> [Work to complete]
Given the records that follow, return each one verbatim.

[Collected data]
┄┄┄┄┄┄
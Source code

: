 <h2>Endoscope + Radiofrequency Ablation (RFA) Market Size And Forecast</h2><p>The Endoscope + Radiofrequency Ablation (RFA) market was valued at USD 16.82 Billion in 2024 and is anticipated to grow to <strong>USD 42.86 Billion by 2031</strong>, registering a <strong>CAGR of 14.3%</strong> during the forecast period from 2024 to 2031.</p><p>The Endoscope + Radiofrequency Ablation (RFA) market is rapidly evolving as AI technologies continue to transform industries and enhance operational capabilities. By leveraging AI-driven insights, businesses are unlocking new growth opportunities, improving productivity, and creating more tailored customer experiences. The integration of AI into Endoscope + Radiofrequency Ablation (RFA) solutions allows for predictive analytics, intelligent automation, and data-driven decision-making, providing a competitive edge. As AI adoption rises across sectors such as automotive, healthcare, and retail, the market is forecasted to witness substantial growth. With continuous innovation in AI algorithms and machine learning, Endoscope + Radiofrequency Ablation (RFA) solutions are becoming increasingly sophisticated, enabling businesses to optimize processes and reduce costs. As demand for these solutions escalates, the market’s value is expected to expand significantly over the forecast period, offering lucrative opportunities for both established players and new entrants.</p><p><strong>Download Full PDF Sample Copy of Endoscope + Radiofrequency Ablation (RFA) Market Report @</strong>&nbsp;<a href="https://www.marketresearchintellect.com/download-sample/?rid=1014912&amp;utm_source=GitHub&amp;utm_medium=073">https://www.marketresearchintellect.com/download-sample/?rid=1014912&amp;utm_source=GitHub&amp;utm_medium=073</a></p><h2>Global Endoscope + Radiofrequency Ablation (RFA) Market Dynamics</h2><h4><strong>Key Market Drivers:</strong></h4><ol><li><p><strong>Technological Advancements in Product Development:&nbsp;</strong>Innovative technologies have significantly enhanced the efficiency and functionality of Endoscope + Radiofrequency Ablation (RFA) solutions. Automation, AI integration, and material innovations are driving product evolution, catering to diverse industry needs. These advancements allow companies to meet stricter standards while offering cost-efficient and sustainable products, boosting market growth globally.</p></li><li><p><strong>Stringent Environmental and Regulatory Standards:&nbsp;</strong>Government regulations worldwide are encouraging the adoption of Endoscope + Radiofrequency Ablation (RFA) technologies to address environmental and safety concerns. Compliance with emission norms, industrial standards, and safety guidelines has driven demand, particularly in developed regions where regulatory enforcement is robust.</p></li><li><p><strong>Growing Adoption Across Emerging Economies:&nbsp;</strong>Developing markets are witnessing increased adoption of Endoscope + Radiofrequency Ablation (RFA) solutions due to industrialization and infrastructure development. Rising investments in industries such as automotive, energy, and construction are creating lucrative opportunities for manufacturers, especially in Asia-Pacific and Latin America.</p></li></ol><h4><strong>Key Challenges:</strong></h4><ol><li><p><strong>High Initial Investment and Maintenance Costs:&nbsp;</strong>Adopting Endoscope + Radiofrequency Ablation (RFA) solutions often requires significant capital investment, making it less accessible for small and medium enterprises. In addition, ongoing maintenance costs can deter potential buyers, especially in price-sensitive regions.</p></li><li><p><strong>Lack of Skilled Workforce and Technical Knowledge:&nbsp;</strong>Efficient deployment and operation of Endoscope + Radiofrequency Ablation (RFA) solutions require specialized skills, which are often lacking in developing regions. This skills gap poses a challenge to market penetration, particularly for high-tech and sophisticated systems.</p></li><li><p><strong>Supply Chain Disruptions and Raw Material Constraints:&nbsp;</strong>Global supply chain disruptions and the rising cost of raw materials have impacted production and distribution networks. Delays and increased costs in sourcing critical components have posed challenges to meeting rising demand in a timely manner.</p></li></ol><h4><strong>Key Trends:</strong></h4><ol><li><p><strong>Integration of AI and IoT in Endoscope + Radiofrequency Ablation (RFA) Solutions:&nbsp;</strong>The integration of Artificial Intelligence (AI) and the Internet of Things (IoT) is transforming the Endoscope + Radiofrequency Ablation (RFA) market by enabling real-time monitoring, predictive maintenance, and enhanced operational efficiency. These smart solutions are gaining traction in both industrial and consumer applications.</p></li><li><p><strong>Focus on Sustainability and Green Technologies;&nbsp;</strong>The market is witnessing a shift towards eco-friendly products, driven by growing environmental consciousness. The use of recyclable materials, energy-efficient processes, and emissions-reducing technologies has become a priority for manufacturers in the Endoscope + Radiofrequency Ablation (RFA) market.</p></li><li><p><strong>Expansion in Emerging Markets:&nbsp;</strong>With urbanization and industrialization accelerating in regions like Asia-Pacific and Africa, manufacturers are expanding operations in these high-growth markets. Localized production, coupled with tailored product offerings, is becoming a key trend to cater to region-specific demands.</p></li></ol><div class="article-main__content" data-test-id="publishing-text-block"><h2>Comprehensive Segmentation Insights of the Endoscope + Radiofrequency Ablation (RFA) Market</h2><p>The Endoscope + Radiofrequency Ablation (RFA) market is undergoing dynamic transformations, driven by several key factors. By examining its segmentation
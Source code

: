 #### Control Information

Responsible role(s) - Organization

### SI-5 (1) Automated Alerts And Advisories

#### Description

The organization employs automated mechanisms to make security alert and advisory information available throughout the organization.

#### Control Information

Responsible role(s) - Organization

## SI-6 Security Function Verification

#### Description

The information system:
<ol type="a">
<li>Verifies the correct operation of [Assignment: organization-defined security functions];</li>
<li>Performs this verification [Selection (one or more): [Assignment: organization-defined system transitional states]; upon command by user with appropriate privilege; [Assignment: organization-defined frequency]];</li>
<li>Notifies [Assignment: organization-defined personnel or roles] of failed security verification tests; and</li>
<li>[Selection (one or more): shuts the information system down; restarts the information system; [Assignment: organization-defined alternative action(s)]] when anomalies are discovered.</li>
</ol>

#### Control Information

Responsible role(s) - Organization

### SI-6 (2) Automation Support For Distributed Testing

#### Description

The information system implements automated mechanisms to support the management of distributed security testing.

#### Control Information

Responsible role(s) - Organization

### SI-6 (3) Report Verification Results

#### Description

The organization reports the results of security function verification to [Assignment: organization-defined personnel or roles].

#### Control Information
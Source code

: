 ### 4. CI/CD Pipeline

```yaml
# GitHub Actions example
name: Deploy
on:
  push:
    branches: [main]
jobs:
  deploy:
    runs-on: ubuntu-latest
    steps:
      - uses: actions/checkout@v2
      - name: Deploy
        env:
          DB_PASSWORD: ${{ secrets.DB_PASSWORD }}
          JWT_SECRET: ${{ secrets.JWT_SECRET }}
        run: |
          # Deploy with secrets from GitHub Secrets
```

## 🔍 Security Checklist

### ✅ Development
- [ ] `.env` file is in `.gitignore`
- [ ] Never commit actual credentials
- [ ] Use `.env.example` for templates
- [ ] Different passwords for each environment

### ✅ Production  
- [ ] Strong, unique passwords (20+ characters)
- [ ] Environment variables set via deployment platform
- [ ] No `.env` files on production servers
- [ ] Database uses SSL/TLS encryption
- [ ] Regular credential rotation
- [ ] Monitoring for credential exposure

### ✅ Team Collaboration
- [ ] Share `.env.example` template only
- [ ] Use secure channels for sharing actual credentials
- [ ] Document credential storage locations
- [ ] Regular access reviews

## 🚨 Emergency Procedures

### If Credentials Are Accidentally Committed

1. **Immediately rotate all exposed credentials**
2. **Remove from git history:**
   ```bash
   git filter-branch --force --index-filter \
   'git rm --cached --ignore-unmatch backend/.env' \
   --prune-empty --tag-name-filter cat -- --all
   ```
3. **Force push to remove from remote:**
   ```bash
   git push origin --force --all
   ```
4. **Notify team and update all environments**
┄┄┄┄┄┄
> [Written response]
Source code

: <h2>Endoscope + Radiofrequency Ablation (RFA) Market Size And Forecast</h2><p>The Endoscope + Radiofrequency Ablation (RFA) market was valued at USD 16.82 Billion in 2024 and is anticipated to grow to <strong>USD 42.86 Billion by 2031</strong>, registering a <strong>CAGR of 14.3%</strong> during the forecast period from 2024 to 2031.</p><p>The Endoscope + Radiofrequency Ablation (RFA) market is rapidly evolving as AI technologies continue to transform industries and enhance operational capabilities. By leveraging AI-driven insights, businesses are unlocking new growth opportunities, improving productivity, and creating more tailored customer experiences. The integration of AI into Endoscope + Radiofrequency Ablation (RFA) solutions allows for predictive analytics, intelligent automation, and data-driven decision-making, providing a competitive edge. As AI adoption rises across sectors such as automotive, healthcare, and retail, the market is forecasted to witness substantial growth. With continuous innovation in AI algorithms and machine learning, Endoscope + Radiofrequency Ablation (RFA) solutions are becoming increasingly sophisticated, enabling businesses to optimize processes and reduce costs. As demand for these solutions escalates, the market’s value is expected to expand significantly over the forecast period, offering lucrative opportunities for both established players and new entrants.</p><p><strong>Download Full PDF Sample Copy of Endoscope + Radiofrequency Ablation (RFA) Market Report @</strong>&nbsp;<a href="https://www.marketresearchintellect.com/download-sample/?rid=1014912&amp;utm_source=GitHub&amp;utm_medium=073">https://www.marketresearchintellect.com/download-sample/?rid=1014912&amp;utm_source=GitHub&amp;utm_medium=073</a></p><h2>Global Endoscope + Radiofrequency Ablation (RFA) Market Dynamics</h2><h4><strong>Key Market Drivers:</strong></h4><ol><li><p><strong>Technological Advancements in Product Development:&nbsp;</strong>Innovative technologies have significantly enhanced the efficiency and functionality of Endoscope + Radiofrequency Ablation (RFA) solutions. Automation, AI integration, and material innovations are driving product evolution, catering to diverse industry needs. These advancements allow companies to meet stricter standards while offering cost-efficient and sustainable products, boosting market growth globally.</p></li><li><p><strong>Stringent Environmental and Regulatory Standards:&nbsp;</strong>Government regulations worldwide are encouraging the adoption of Endoscope + Radiofrequency Ablation (RFA) technologies to address environmental and safety concerns. Compliance with emission norms, industrial standards, and safety guidelines has driven demand, particularly in developed regions where regulatory enforcement is robust.</p></li><li><p><strong>Growing Adoption Across Emerging Economies:&nbsp;</strong>Developing markets are witnessing increased adoption of Endoscope + Radiofrequency Ablation (RFA) solutions due to industrialization and infrastructure development. Rising investments in industries such as automotive, energy, and construction are creating lucrative opportunities for manufacturers, especially in Asia-Pacific and Latin America.</p></li></ol><h4><strong>Key Challenges:</strong></h4><ol><li><p><strong>High Initial Investment and Maintenance Costs:&nbsp;</strong>Adopting Endoscope + Radiofrequency Ablation (RFA) solutions often requires significant capital investment, making it less accessible for small and medium enterprises. In addition, ongoing maintenance costs can deter potential buyers, especially in price-sensitive regions.</p></li><li><p><strong>Lack of Skilled Workforce and Technical Knowledge:&nbsp;</strong>Efficient deployment and operation of Endoscope + Radiofrequency Ablation (RFA) solutions require specialized skills, which are often lacking in developing regions. This skills gap poses a challenge to market penetration, particularly for high-tech and sophisticated systems.</p></li><li><p><strong>Supply Chain Disruptions and Raw Material Constraints:&nbsp;</strong>Global supply chain disruptions and the rising cost of raw materials have impacted production and distribution networks. Delays and increased costs in sourcing critical components have posed challenges to meeting rising demand in a timely manner.</p></li></ol><h4><strong>Key Trends:</strong></h4><ol><li><p><strong>Integration of AI and IoT in Endoscope + Radiofrequency Ablation (RFA) Solutions:&nbsp;</strong>The integration of Artificial Intelligence (AI) and the Internet of Things (IoT) is transforming the Endoscope + Radiofrequency Ablation (RFA) market by enabling real-time monitoring, predictive maintenance, and enhanced operational efficiency. These smart solutions are gaining traction in both industrial and consumer applications.</p></li><li><p><strong>Focus on Sustainability and Green Technologies;&nbsp;</strong>The market is witnessing a shift towards eco-friendly products, driven by growing environmental consciousness. The use of recyclable materials, energy-efficient processes, and emissions-reducing technologies has become a priority for manufacturers in the Endoscope + Radiofrequency Ablation (RFA) market.</p></li><li><p><strong>Expansion in Emerging Markets:&nbsp;</strong>With urbanization and industrialization accelerating in regions like Asia-Pacific and Africa, manufacturers are expanding operations in these high-growth markets. Localized production, coupled with tailored product offerings, is becoming a key trend to cater to region-specific demands.</p></li></ol><div class="article-main__content" data-test-id="publishing-text-block"><h2>Comprehensive Segmentation Insights of the Endoscope + Radiofrequency Ablation (RFA) Market</h2><p>The Endoscope + Radiofrequency Ablation (RFA) market is undergoing dynamic transformations, driven by several key factors. By examining its segmentation
Source code

: #### Control Information

Responsible role(s) - Organization

### SI-5 (1) Automated Alerts And Advisories

#### Description

The organization employs automated mechanisms to make security alert and advisory information available throughout the organization.

#### Control Information

Responsible role(s) - Organization

## SI-6 Security Function Verification

#### Description

The information system:
<ol type="a">
<li>Verifies the correct operation of [Assignment: organization-defined security functions];</li>
<li>Performs this verification [Selection (one or more): [Assignment: organization-defined system transitional states]; upon command by user with appropriate privilege; [Assignment: organization-defined frequency]];</li>
<li>Notifies [Assignment: organization-defined personnel or roles] of failed security verification tests; and</li>
<li>[Selection (one or more): shuts the information system down; restarts the information system; [Assignment: organization-defined alternative action(s)]] when anomalies are discovered.</li>
</ol>

#### Control Information

Responsible role(s) - Organization

### SI-6 (2) Automation Support For Distributed Testing

#### Description

The information system implements automated mechanisms to support the management of distributed security testing.

#### Control Information

Responsible role(s) - Organization

### SI-6 (3) Report Verification Results

#### Description

The organization reports the results of security function verification to [Assignment: organization-defined personnel or roles].

#### Control Information
Source code

: ### 4. CI/CD Pipeline

```yaml
# GitHub Actions example
name: Deploy
on:
  push:
    branches: [main]
jobs:
  deploy:
    runs-on: ubuntu-latest
    steps:
      - uses: actions/checkout@v2
      - name: Deploy
        env:
          DB_PASSWORD: ${{ secrets.DB_PASSWORD }}
          JWT_SECRET: ${{ secrets.JWT_SECRET }}
        run: |
          # Deploy with secrets from GitHub Secrets
```

## 🔍 Security Checklist

### ✅ Development
- [ ] `.env` file is in `.gitignore`
- [ ] Never commit actual credentials
- [ ] Use `.env.example` for templates
- [ ] Different passwords for each environment

### ✅ Production  
- [ ] Strong, unique passwords (20+ characters)
- [ ] Environment variables set via deployment platform
- [ ] No `.env` files on production servers
- [ ] Database uses SSL/TLS encryption
- [ ] Regular credential rotation
- [ ] Monitoring for credential exposure

### ✅ Team Collaboration
- [ ] Share `.env.example` template only
- [ ] Use secure channels for sharing actual credentials
- [ ] Document credential storage locations
- [ ] Regular access reviews

## 🚨 Emergency Procedures

### If Credentials Are Accidentally Committed

1. **Immediately rotate all exposed credentials**
2. **Remove from git history:**
   ```bash
   git filter-branch --force --index-filter \
   'git rm --cached --ignore-unmatch backend/.env' \
   --prune-empty --tag-name-filter cat -- --all
   ```
3. **Force push to remove from remote:**
   ```bash
   git push origin --force --all
   ```
4. **Notify team and update all environments**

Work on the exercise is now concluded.